Archive: Vision for Renewal

Our Theological Witness

By Mack B. Stokes

My father and mother, Dr. and Mrs. Marion B. Stokes, were missionaries in Korea for 35 years. Early in his ministry my father said, “With God’s help, I am going to make it my main business to save souls.” As a missionary, his primary passion was evangelistic preaching, teaching, earnest prayer, and bringing people together into local churches. To do this he first mastered the Korean language, in which he preached far more freely than in English.

During those 35 years, my father was instrumental in establishing almost 200 local churches. He started a city mission in the heart of Seoul, where people were invited to come off the streets to hear the gospel. Many were converted there, and those converts often became central figures in establishing local churches. But the strongest sources of church growth came from prayer, revival meetings, one-on-one encounters, and the consecrated efforts of Korean men and women who were imbued with the spirit of evangelism.

My three brothers and I entered the ministry of the Methodist Church largely because of this emphasis on vital Christianity and evangelism in our home. The greatest honor I ever received was when, as a high school boy, God called me to preach the gospel of salvation in Jesus Christ.

As a theological professor at Candler School of Theology for 31 years, and later as a bishop, I determined to do three things which I felt were essential to evangelism and world missions.

The first was to recover, in a secular age, the reality of the supernatural realm of God’s grace. This requires defending the faith on a highly intellectual level without neglecting the realities of prayer, grace, faith and love.

The second essential for evangelism was that of recovering the authority and finality of the Bible. I did not feel that this should drive me or my students into the pitfalls of obscurantism. Though I had plunged deeply into philosophical studies under the Boston personalists, Knudson and Brightman, and under Hocking and Whitehead at Harvard, I knew that our preaching had to be based on, informed by, and proclaimed under the authority of the Word of God. No human discoveries would do. No mere good advice or neat little stories would suffice.

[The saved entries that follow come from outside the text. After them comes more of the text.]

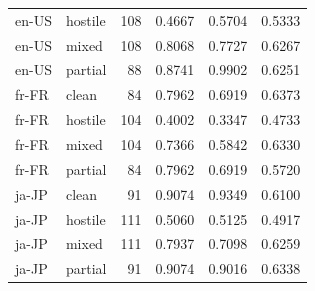 \begin{longtable}{llrrrr}
en-US & hostile & 108 & 0.4667 & 0.5704 & 0.5333 \\  %
en-US & mixed & 108 & 0.8068 & 0.7727 & 0.6267 \\  %
en-US & partial & 88 & 0.8741 & 0.9902 & 0.6251 \\  %
fr-FR & clean & 84 & 0.7962 & 0.6919 & 0.6373 \\  %
fr-FR & hostile & 104 & 0.4002 & 0.3347 & 0.4733 \\  %
fr-FR & mixed & 104 & 0.7366 & 0.5842 & 0.6330 \\  %
fr-FR & partial & 84 & 0.7962 & 0.6919 & 0.5720 \\  %
ja-JP & clean & 91 & 0.9074 & 0.9349 & 0.6100 \\  %
ja-JP & hostile & 111 & 0.5060 & 0.5125 & 0.4917 \\  %
ja-JP & mixed & 111 & 0.7937 & 0.7098 & 0.6259 \\  %
ja-JP & partial & 91 & 0.9074 & 0.9016 & 0.6338 \\  %
\end{longtable}
\par\smallskip{}
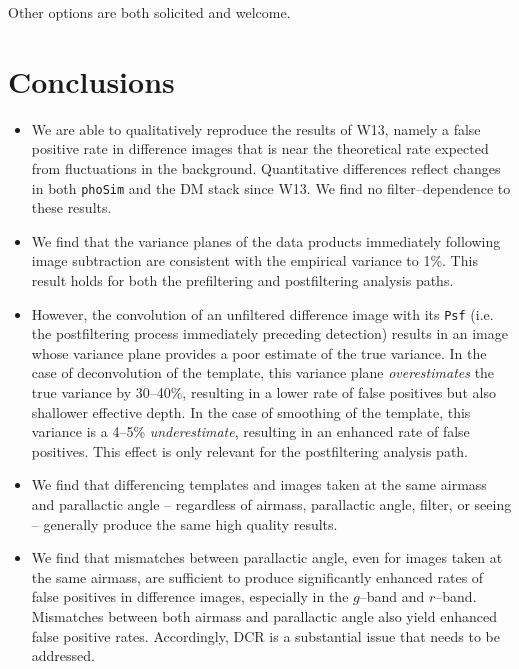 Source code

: \documentclass[DM,toc]{lsstdoc}
\begin{document}
Other options are both solicited and welcome.

\section{Conclusions}

\begin{itemize}

\item We are able to qualitatively reproduce the results of W13,
  namely a false positive rate in difference images that is near the
  theoretical rate expected from fluctuations in the background.
  Quantitative differences reflect changes in both {\tt phoSim} and
  the DM stack since W13.  We find no filter--dependence to these
  results.

\item We find that the variance planes of the data products
  immediately following image subtraction are consistent with the
  empirical variance to 1\%.  This result holds for both the
  prefiltering and postfiltering analysis paths.

\item However, the convolution of an unfiltered difference image with
  its {\tt Psf} (i.e. the postfiltering process immediately preceding
  detection) results in an image whose variance plane provides a poor
  estimate of the true variance.  In the case of deconvolution of the
  template, this variance plane {\it overestimates} the true variance
  by 30--40\%, resulting in a lower rate of false positives but also
  shallower effective depth.  In the case of smoothing of the
  template, this variance is a 4--5\% {\it underestimate}, resulting
  in an enhanced rate of false positives.  This effect is only
  relevant for the postfiltering analysis path.

\item We find that differencing templates and images taken at the same
  airmass and parallactic angle -- regardless of airmass, parallactic
  angle, filter, or seeing -- generally produce the same high quality
  results.

\item We find that mismatches between parallactic angle, even for
  images taken at the same airmass, are sufficient to produce
  significantly enhanced rates of false positives in difference
  images, especially in the $g$--band and $r$--band.  Mismatches
  between both airmass and parallactic angle also yield enhanced false
  positive rates.  Accordingly, DCR is a substantial issue that needs
  to be addressed.


\end{itemize}
\end{document}
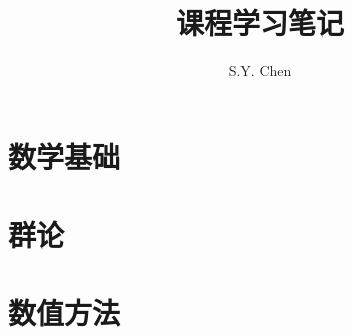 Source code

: \documentclass[lang=cn,12pt, scheme=chinese]{elegantbook}
\title{课程学习笔记}
\author{S.Y. Chen}
\begin{document}
\maketitle

\frontmatter
\tableofcontents

\mainmatter

\part{数学基础}


\part{群论}


\part{数值方法}

\end{document}
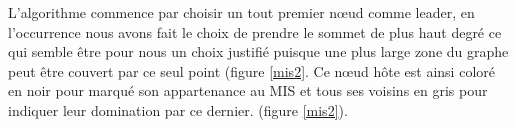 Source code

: \newpage
L'algorithme commence par choisir un tout premier nœud comme leader, en l'occurrence nous avons fait le choix de prendre le sommet de plus haut degré ce qui semble être pour nous un choix justifié puisque une plus large zone du graphe peut être couvert par ce seul point (figure \ref{mis2}. Ce nœud hôte est ainsi coloré en noir pour marqué son appartenance au MIS et tous ses voisins en gris pour indiquer leur domination par ce dernier.  (figure \ref{mis2}).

The third essential for evangelism is the passion for souls. When I accepted the invitation to join the theological faculty at Candler, God spoke to me in an unmistakable inner voice, “Always see the students and the congregations they will be called to serve.” Without losing sight of the fact that systematic theology is an intellectual discipline of supreme importance and integrity, I wanted my students to see that a major outcome of Christian doctrine is to help us win people to Christ and to build them up in the fellowship of believers.

The passion for souls begins with intercessory prayer. It consists in seeing with Jesus the incalculable preciousness of every human being. Human rights and human dignity are basic. But also the passion for souls means seeing with Jesus that all people are sinners in need of prayer and of God’s redeeming grace in Christ. Once more, this passion for souls means, receiving, through the Holy Spirit, the burning desire to lead people to Christ so they might join other believers in serving, pleasing, and glorifying God forever.

Mack B. Stokes is a retired United Methodist bishop living in Atlanta, Georgia. He held several reaching and administrative positions at Candler School of Theology. He is the author of The Bible in The Wesleyan Heritage, Questions asked by United Methodists, The Holy Spirit In The Wesleyan Heritage, Major United Methodist Beliefs, and Talking With God: A Guide To Prayer.